[Data entries]
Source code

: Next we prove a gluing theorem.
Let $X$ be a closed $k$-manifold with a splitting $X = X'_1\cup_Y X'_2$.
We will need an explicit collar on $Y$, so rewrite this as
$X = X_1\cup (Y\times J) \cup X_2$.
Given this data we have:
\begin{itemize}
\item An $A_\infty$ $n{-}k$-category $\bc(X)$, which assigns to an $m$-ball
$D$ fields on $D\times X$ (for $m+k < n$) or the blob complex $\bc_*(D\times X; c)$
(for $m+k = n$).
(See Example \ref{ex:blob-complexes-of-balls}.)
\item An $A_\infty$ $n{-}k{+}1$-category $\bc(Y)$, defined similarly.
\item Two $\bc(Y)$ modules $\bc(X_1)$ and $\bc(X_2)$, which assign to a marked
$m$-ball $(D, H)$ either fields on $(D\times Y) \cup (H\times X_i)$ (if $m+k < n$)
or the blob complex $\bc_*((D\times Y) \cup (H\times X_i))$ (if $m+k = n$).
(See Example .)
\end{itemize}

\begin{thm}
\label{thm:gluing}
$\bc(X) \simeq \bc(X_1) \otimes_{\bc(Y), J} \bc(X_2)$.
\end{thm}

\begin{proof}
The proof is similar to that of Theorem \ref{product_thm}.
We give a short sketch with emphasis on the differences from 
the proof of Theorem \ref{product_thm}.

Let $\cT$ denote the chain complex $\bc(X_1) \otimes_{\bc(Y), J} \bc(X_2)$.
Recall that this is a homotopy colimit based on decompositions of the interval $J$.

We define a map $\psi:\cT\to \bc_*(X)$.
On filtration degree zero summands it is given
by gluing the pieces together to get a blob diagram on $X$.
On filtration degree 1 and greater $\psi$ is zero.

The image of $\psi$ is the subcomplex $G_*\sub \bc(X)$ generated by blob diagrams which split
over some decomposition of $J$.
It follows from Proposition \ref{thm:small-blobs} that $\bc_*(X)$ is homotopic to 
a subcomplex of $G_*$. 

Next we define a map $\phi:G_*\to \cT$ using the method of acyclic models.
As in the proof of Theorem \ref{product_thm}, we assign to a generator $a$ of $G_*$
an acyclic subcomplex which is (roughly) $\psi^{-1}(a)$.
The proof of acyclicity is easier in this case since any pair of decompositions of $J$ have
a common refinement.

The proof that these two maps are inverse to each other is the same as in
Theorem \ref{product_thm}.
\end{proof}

#### [WHAT THE TASK REQUIRES]
An exact transcript of all the records is the expected result.

#### [YOUR SOLUTION]
Source code

: Next we prove a gluing theorem.
Let $X$ be a closed $k$-manifold with a splitting $X = X'_1\cup_Y X'_2$.
We will need an explicit collar on $Y$, so rewrite this as
$X = X_1\cup (Y\times J) \cup X_2$.
Given this data we have:
\begin{itemize}
\item An $A_\infty$ $n{-}k$-category $\bc(X)$, which assigns to an $m$-ball
$D$ fields on $D\times X$ (for $m+k < n$) or the blob complex $\bc_*(D\times X; c)$
(for $m+k = n$).
(See Example \ref{ex:blob-complexes-of-balls}.)
\item An $A_\infty$ $n{-}k{+}1$-category $\bc(Y)$, defined similarly.
\item Two $\bc(Y)$ modules $\bc(X_1)$ and $\bc(X_2)$, which assign to a marked
$m$-ball $(D, H)$ either fields on $(D\times Y) \cup (H\times X_i)$ (if $m+k < n$)
or the blob complex $\bc_*((D\times Y) \cup (H\times X_i))$ (if $m+k = n$).
(See Example .)
\end{itemize}

\begin{thm}
\label{thm:gluing}
$\bc(X) \simeq \bc(X_1) \otimes_{\bc(Y), J} \bc(X_2)$.
\end{thm}

\begin{proof}
The proof is similar to that of Theorem \ref{product_thm}.
We give a short sketch with emphasis on the differences from 
the proof of Theorem \ref{product_thm}.

Let $\cT$ denote the chain complex $\bc(X_1) \otimes_{\bc(Y), J} \bc(X_2)$.
Recall that this is a homotopy colimit based on decompositions of the interval $J$.

We define a map $\psi:\cT\to \bc_*(X)$.
On filtration degree zero summands it is given
by gluing the pieces together to get a blob diagram on $X$.
On filtration degree 1 and greater $\psi$ is zero.

The image of $\psi$ is the subcomplex $G_*\sub \bc(X)$ generated by blob diagrams which split
over some decomposition of $J$.
It follows from Proposition \ref{thm:small-blobs} that $\bc_*(X)$ is homotopic to 
a subcomplex of $G_*$. 

Next we define a map $\phi:G_*\to \cT$ using the method of acyclic models.
As in the proof of Theorem \ref{product_thm}, we assign to a generator $a$ of $G_*$
an acyclic subcomplex which is (roughly) $\psi^{-1}(a)$.
The proof of acyclicity is easier in this case since any pair of decompositions of $J$ have
a common refinement.

The proof that these two maps are inverse to each other is the same as in
Theorem \ref{product_thm}.
\end{proof}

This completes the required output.